*Work instruction*. Write out every entry word for word.

[Stored records]
= = =

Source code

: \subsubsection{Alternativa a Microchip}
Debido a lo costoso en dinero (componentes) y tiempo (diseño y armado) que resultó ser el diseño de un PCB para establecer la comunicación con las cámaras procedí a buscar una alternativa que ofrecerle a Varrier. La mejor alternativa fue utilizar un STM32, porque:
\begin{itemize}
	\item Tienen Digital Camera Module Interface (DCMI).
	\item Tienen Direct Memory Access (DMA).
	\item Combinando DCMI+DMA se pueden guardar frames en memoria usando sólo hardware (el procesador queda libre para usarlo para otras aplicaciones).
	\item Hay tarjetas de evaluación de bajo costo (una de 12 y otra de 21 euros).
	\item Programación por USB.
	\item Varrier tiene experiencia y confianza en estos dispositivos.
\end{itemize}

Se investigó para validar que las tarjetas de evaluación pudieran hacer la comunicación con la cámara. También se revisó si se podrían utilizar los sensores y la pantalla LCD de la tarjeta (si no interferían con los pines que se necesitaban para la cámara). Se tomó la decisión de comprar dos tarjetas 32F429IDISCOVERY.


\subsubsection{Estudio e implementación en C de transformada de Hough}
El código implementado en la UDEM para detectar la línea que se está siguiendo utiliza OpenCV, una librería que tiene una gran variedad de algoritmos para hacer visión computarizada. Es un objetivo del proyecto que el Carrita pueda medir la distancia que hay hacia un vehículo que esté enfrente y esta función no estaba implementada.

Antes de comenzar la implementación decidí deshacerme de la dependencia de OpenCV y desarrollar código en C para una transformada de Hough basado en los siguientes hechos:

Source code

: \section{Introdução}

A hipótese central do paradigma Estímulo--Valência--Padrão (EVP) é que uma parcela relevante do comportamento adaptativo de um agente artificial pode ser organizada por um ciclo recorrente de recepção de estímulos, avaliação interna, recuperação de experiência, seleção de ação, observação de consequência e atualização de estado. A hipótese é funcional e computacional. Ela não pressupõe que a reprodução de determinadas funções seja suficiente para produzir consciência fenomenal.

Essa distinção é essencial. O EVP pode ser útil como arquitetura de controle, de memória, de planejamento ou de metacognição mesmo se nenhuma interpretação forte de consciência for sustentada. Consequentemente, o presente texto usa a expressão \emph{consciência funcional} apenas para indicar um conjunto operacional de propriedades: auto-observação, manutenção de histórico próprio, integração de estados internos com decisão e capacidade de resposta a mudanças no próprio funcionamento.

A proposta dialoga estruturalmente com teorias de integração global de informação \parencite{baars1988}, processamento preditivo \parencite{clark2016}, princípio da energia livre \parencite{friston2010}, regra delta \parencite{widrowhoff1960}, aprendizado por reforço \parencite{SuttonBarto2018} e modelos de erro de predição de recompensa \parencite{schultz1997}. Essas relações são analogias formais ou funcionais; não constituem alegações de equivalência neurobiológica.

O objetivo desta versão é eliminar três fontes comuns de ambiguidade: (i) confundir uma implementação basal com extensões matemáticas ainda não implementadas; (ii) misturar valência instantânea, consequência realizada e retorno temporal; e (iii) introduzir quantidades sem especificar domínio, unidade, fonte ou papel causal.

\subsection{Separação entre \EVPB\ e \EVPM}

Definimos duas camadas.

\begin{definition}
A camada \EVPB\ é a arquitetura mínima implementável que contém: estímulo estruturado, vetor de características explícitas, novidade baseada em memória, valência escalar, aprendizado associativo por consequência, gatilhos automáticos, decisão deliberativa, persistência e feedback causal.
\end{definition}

= = =

*Task answer*.
Source code

: \subsubsection{Alternativa a Microchip}
Debido a lo costoso en dinero (componentes) y tiempo (diseño y armado) que resultó ser el diseño de un PCB para establecer la comunicación con las cámaras procedí a buscar una alternativa que ofrecerle a Varrier. La mejor alternativa fue utilizar un STM32, porque:
\begin{itemize}
	\item Tienen Digital Camera Module Interface (DCMI).
	\item Tienen Direct Memory Access (DMA).
	\item Combinando DCMI+DMA se pueden guardar frames en memoria usando sólo hardware (el procesador queda libre para usarlo para otras aplicaciones).
	\item Hay tarjetas de evaluación de bajo costo (una de 12 y otra de 21 euros).
	\item Programación por USB.
	\item Varrier tiene experiencia y confianza en estos dispositivos.
\end{itemize}

Se investigó para validar que las tarjetas de evaluación pudieran hacer la comunicación con la cámara. También se revisó si se podrían utilizar los sensores y la pantalla LCD de la tarjeta (si no interferían con los pines que se necesitaban para la cámara). Se tomó la decisión de comprar dos tarjetas 32F429IDISCOVERY.


\subsubsection{Estudio e implementación en C de transformada de Hough}
El código implementado en la UDEM para detectar la línea que se está siguiendo utiliza OpenCV, una librería que tiene una gran variedad de algoritmos para hacer visión computarizada. Es un objetivo del proyecto que el Carrita pueda medir la distancia que hay hacia un vehículo que esté enfrente y esta función no estaba implementada.

Antes de comenzar la implementación decidí deshacerme de la dependencia de OpenCV y desarrollar código en C para una transformada de Hough basado en los siguientes hechos:

Source code

: \section{Introdução}

A hipótese central do paradigma Estímulo--Valência--Padrão (EVP) é que uma parcela relevante do comportamento adaptativo de um agente artificial pode ser organizada por um ciclo recorrente de recepção de estímulos, avaliação interna, recuperação de experiência, seleção de ação, observação de consequência e atualização de estado. A hipótese é funcional e computacional. Ela não pressupõe que a reprodução de determinadas funções seja suficiente para produzir consciência fenomenal.

Essa distinção é essencial. O EVP pode ser útil como arquitetura de controle, de memória, de planejamento ou de metacognição mesmo se nenhuma interpretação forte de consciência for sustentada. Consequentemente, o presente texto usa a expressão \emph{consciência funcional} apenas para indicar um conjunto operacional de propriedades: auto-observação, manutenção de histórico próprio, integração de estados internos com decisão e capacidade de resposta a mudanças no próprio funcionamento.

A proposta dialoga estruturalmente com teorias de integração global de informação \parencite{baars1988}, processamento preditivo \parencite{clark2016}, princípio da energia livre \parencite{friston2010}, regra delta \parencite{widrowhoff1960}, aprendizado por reforço \parencite{SuttonBarto2018} e modelos de erro de predição de recompensa \parencite{schultz1997}. Essas relações são analogias formais ou funcionais; não constituem alegações de equivalência neurobiológica.

O objetivo desta versão é eliminar três fontes comuns de ambiguidade: (i) confundir uma implementação basal com extensões matemáticas ainda não implementadas; (ii) misturar valência instantânea, consequência realizada e retorno temporal; e (iii) introduzir quantidades sem especificar domínio, unidade, fonte ou papel causal.

\subsection{Separação entre \EVPB\ e \EVPM}

Definimos duas camadas.

\begin{definition}
A camada \EVPB\ é a arquitetura mínima implementável que contém: estímulo estruturado, vetor de características explícitas, novidade baseada em memória, valência escalar, aprendizado associativo por consequência, gatilhos automáticos, decisão deliberativa, persistência e feedback causal.
\end{definition}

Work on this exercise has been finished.